■ PROBLEM REQUIREMENTS
The records below should be written out again, exactly.

>>

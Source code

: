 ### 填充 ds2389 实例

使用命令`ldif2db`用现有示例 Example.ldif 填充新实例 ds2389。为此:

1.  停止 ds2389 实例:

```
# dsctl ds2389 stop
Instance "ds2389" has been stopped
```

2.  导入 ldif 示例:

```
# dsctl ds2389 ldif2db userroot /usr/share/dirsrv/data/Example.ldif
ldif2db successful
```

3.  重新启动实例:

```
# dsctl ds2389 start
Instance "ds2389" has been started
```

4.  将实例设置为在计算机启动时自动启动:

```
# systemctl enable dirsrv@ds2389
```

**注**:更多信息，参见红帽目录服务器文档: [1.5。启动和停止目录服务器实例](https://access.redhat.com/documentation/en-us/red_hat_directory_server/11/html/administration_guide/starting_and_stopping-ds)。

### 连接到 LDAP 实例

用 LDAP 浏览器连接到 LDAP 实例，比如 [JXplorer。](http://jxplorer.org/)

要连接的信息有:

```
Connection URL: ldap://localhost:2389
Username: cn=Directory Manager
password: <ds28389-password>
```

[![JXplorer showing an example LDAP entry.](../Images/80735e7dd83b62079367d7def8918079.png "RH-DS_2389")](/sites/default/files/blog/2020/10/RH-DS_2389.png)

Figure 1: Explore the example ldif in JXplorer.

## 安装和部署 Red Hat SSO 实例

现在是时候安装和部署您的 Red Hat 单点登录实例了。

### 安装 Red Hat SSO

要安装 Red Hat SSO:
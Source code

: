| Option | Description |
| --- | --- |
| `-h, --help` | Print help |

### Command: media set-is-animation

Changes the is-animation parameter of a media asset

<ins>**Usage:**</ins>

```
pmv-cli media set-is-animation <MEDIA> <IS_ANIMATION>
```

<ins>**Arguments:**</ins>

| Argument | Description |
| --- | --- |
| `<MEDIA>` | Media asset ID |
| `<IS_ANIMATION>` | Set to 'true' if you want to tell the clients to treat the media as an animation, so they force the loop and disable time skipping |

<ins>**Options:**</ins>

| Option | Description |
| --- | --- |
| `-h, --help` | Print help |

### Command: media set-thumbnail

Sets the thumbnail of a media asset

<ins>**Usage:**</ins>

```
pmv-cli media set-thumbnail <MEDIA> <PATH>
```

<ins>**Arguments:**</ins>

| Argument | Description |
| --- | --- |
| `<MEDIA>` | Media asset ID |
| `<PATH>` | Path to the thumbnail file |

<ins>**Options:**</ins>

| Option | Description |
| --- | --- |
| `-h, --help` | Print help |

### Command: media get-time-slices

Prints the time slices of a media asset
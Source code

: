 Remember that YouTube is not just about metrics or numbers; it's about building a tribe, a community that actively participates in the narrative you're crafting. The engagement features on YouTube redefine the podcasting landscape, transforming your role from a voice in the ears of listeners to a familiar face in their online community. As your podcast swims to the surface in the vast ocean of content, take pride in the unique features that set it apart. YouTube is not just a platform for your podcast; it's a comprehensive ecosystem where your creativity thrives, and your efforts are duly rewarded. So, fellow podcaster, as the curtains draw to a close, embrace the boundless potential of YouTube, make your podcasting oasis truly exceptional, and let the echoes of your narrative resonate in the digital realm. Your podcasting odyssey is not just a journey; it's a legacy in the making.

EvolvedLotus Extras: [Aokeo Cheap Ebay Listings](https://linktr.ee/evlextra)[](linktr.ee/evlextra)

<<

■ OUTPUT OF THE EXERCISE
Source code

: ### 填充 ds2389 实例

使用命令`ldif2db`用现有示例 Example.ldif 填充新实例 ds2389。为此:

1.  停止 ds2389 实例:

```
# dsctl ds2389 stop
Instance "ds2389" has been stopped
```

2.  导入 ldif 示例:

```
# dsctl ds2389 ldif2db userroot /usr/share/dirsrv/data/Example.ldif
ldif2db successful
```

3.  重新启动实例:

```
# dsctl ds2389 start
Instance "ds2389" has been started
```

4.  将实例设置为在计算机启动时自动启动:

```
# systemctl enable dirsrv@ds2389
```

**注**:更多信息，参见红帽目录服务器文档: [1.5。启动和停止目录服务器实例](https://access.redhat.com/documentation/en-us/red_hat_directory_server/11/html/administration_guide/starting_and_stopping-ds)。

### 连接到 LDAP 实例

用 LDAP 浏览器连接到 LDAP 实例，比如 [JXplorer。](http://jxplorer.org/)

要连接的信息有:

```
Connection URL: ldap://localhost:2389
Username: cn=Directory Manager
password: <ds28389-password>
```

[![JXplorer showing an example LDAP entry.](../Images/80735e7dd83b62079367d7def8918079.png "RH-DS_2389")](/sites/default/files/blog/2020/10/RH-DS_2389.png)

Figure 1: Explore the example ldif in JXplorer.

## 安装和部署 Red Hat SSO 实例

现在是时候安装和部署您的 Red Hat 单点登录实例了。

### 安装 Red Hat SSO

要安装 Red Hat SSO:
Source code

:| Option | Description |
| --- | --- |
| `-h, --help` | Print help |

### Command: media set-is-animation

Changes the is-animation parameter of a media asset

<ins>**Usage:**</ins>

```
pmv-cli media set-is-animation <MEDIA> <IS_ANIMATION>
```

<ins>**Arguments:**</ins>

| Argument | Description |
| --- | --- |
| `<MEDIA>` | Media asset ID |
| `<IS_ANIMATION>` | Set to 'true' if you want to tell the clients to treat the media as an animation, so they force the loop and disable time skipping |

<ins>**Options:**</ins>

| Option | Description |
| --- | --- |
| `-h, --help` | Print help |

### Command: media set-thumbnail

Sets the thumbnail of a media asset

<ins>**Usage:**</ins>

```
pmv-cli media set-thumbnail <MEDIA> <PATH>
```

<ins>**Arguments:**</ins>

| Argument | Description |
| --- | --- |
| `<MEDIA>` | Media asset ID |
| `<PATH>` | Path to the thumbnail file |

<ins>**Options:**</ins>

| Option | Description |
| --- | --- |
| `-h, --help` | Print help |

### Command: media get-time-slices

Prints the time slices of a media asset
Source code

: Remember that YouTube is not just about metrics or numbers; it's about building a tribe, a community that actively participates in the narrative you're crafting. The engagement features on YouTube redefine the podcasting landscape, transforming your role from a voice in the ears of listeners to a familiar face in their online community. As your podcast swims to the surface in the vast ocean of content, take pride in the unique features that set it apart. YouTube is not just a platform for your podcast; it's a comprehensive ecosystem where your creativity thrives, and your efforts are duly rewarded. So, fellow podcaster, as the curtains draw to a close, embrace the boundless potential of YouTube, make your podcasting oasis truly exceptional, and let the echoes of your narrative resonate in the digital realm. Your podcasting odyssey is not just a journey; it's a legacy in the making.

EvolvedLotus Extras: [Aokeo Cheap Ebay Listings](https://linktr.ee/evlextra)[](linktr.ee/evlextra)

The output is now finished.